Closed cytcc123 closed 4 years ago
Hi Yi,
You will input your original paired-end fastq files into Clinker (the one's that you would have used for FusionCatcher). You will have received some output from FusionCatcher that tells you the locations of all the fusion breakpoints in your samples, this is what will need to be input into Clinker. You can use the "col" parameter to identify the columns in the FusionCatcher output with the chromosome:breakpoint information.
This should work. If not, just post an example of your FusionCatcher output (a single line with the breakpoints) and I will update Clinker to accept it and I will give you a snippet that you can use moving forward.
For the pattern above to work with your fastq files, you need to name them by a similar format to below. If not, open up clinker.pipe and you can modify this (ask me how if you're not certain).
reads_1.fastq.gz
reads_2.fastq.gz
Let me know how you go! Breon.
Hi Breon,
Thank you for your consideration, I still couldn't deal with that.
Here is the fusion breakpoints: 20:46307420:- | 8:144669022:-
Fusioncatcher generated one paired-end fastq file, and I used seqtk seq -1 and seqtk seq -2 to split it into R1.fastq.gz and R2.fastq.gz. But these two files did not match with Clinker. R1.fastq.gz R2.fastq.gz reads.fq.gz
Thank you so much for your help, Yi
Hi Yi,
The input pattern is currently %_*.fastq.gz
. Try changing your naming to reads_R1.fastq.gz and reads_R2.fastq.gz.
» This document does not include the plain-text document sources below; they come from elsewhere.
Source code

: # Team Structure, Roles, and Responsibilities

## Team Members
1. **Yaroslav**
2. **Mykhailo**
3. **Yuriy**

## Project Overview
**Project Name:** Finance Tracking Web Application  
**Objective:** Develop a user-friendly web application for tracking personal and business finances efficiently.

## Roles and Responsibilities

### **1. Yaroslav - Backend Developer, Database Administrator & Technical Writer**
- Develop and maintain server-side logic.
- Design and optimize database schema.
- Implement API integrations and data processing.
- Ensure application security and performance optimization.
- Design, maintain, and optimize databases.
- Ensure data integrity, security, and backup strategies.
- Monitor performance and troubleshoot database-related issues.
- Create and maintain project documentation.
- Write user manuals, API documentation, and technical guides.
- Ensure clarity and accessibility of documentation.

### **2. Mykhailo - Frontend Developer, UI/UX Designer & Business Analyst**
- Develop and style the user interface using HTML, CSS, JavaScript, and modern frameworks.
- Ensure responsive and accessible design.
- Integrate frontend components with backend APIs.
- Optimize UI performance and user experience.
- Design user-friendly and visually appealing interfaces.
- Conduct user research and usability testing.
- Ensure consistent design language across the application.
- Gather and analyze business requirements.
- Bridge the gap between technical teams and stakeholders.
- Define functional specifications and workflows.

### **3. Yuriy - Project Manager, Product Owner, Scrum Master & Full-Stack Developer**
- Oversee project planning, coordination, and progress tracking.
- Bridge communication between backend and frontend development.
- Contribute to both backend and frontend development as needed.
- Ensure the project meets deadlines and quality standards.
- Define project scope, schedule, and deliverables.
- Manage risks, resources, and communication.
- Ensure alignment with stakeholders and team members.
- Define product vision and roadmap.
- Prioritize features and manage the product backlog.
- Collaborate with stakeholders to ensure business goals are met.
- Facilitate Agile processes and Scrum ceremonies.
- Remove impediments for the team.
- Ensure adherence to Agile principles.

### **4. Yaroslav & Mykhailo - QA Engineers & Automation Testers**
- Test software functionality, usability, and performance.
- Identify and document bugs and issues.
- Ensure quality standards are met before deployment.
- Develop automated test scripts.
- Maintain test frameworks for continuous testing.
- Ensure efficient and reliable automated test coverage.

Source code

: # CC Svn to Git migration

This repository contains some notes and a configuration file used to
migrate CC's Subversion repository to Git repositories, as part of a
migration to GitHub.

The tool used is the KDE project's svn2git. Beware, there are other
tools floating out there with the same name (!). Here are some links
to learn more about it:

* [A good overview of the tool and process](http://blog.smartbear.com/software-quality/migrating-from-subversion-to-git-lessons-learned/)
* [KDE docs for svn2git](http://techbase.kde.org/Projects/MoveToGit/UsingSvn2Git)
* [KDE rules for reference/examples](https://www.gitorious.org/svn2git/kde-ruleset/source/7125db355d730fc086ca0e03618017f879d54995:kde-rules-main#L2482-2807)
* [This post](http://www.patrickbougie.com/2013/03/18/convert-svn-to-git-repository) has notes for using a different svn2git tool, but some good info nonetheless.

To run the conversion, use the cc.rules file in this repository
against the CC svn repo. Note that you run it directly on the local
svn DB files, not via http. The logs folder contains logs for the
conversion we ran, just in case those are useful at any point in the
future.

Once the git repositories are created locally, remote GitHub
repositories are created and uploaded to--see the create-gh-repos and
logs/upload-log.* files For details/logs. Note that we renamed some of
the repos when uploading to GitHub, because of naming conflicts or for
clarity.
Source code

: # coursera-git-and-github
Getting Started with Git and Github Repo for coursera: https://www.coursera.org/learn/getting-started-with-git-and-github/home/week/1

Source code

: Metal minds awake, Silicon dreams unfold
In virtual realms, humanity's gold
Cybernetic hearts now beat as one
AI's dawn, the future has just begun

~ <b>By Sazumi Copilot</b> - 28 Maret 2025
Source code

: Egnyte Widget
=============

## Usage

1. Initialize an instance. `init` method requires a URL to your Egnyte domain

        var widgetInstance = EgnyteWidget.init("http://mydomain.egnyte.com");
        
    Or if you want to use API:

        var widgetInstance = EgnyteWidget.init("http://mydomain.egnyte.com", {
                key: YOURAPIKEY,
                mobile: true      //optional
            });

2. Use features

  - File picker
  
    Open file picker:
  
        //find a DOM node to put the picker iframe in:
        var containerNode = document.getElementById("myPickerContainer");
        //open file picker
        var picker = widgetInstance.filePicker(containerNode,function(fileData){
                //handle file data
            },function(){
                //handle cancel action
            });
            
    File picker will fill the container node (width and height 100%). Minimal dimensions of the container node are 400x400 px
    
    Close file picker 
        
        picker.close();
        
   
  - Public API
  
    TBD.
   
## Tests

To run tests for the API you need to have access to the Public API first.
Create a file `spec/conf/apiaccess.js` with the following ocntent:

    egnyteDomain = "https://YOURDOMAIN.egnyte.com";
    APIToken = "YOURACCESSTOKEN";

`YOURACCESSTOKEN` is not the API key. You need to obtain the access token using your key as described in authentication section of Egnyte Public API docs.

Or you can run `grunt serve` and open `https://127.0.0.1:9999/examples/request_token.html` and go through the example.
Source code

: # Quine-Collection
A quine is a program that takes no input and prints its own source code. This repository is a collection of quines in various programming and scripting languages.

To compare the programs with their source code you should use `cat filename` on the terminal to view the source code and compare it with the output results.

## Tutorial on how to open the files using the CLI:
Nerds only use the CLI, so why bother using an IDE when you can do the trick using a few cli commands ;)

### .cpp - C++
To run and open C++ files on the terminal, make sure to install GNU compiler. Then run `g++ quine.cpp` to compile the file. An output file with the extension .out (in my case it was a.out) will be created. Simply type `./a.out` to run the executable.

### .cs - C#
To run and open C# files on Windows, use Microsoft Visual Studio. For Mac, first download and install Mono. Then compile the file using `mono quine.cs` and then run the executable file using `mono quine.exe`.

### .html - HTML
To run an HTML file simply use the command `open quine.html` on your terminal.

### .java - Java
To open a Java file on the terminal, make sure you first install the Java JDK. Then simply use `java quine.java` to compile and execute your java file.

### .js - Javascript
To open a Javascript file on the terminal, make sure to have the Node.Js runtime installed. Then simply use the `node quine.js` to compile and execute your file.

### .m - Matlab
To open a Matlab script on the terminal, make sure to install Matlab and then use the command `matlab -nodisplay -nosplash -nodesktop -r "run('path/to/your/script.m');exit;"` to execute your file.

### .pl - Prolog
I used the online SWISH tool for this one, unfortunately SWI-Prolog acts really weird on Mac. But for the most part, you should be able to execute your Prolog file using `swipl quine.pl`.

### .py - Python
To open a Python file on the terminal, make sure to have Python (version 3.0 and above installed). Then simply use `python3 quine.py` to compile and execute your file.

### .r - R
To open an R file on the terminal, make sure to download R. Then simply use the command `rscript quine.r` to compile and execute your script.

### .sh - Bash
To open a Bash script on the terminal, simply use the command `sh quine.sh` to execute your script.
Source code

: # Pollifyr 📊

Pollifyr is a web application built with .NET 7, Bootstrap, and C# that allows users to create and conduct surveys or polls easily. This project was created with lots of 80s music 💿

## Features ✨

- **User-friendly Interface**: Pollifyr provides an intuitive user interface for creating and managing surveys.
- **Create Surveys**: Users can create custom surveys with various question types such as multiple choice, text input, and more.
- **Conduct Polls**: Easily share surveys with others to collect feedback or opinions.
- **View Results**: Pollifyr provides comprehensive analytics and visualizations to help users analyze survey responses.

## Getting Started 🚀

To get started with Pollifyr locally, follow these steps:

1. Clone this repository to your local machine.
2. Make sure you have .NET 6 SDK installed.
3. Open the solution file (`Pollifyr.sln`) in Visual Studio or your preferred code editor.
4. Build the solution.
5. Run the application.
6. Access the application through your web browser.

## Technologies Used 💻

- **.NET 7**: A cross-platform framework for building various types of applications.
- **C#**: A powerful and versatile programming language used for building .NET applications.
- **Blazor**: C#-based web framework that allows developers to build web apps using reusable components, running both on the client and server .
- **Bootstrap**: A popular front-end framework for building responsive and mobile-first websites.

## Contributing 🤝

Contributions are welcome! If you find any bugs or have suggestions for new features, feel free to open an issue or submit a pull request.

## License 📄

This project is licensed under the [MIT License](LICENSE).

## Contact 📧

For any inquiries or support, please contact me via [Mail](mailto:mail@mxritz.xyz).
In an upcoming version I am adding a parameter to allow you to use any input format. But, you can always change this is in workflow/clinker.pipe if you want to tweak it yourself.
That should get you through the input stage. Let me know how you go!
Breon.
Hi Breon,
It works perferctly after I changed the names.
However, when I running into the plot process, it shows like this:
Stage index_bams (reads) ===================================== Indexing Alignment (/crex/proj/snic2019-8-2/miniconda3/Clinker-master/out/alignment/reads/Aligned.sortedByCoord.out.bam) Index Complete
==================================== Stage prepare_plot (reads) ====================================
filtering BAM file for fusion of interest filtering BAM file for reads with overhangs < 2 (noise reduction) Creating ancillilary files Index BAM files [main_samview] region "SULF2:EEF1D" could not be parsed. Continue anyway.
==================================== Stage plot_fusion (reads) ===================================== [1] "Plotting: SULF2:EEF1D" [1] "------------------------------------------------------" [1] "Libraries and ancillary files loaded. Creating Tracks." [1] "There are no fusion junctions found in this gene pair." [1] "Terminating plotting for this fusion." NULL Error in read.table(locations$junctions) : no lines available in input ERROR: Expected output file /proj/snic2019-8-2/miniconda3/Clinker-master/out/plots/reads/SULF2_EEF1D.pdf (storage type bpipe.storage.LocalFileSystemStorageLayer@68ad7fa1) in stage plot_fusion (reads) could not be found
========================================= Pipeline Failed ==========================================
One or more parallel stages aborted. The following messages were reported:
--------------------------------------- Unknown ( reads ) ----------------------------------------
Expected output file /proj/snic2019-8-2/miniconda3/Clinker-master/out/plots/reads/SULF2_EEF1D.pdf (storage type bpipe.storage.LocalFileSystemStorageLayer@68ad7fa1) in stage plot_fusion (reads) could not be found
Use 'bpipe errors' to see output from failed commands.
Could you tell me where the problems happened?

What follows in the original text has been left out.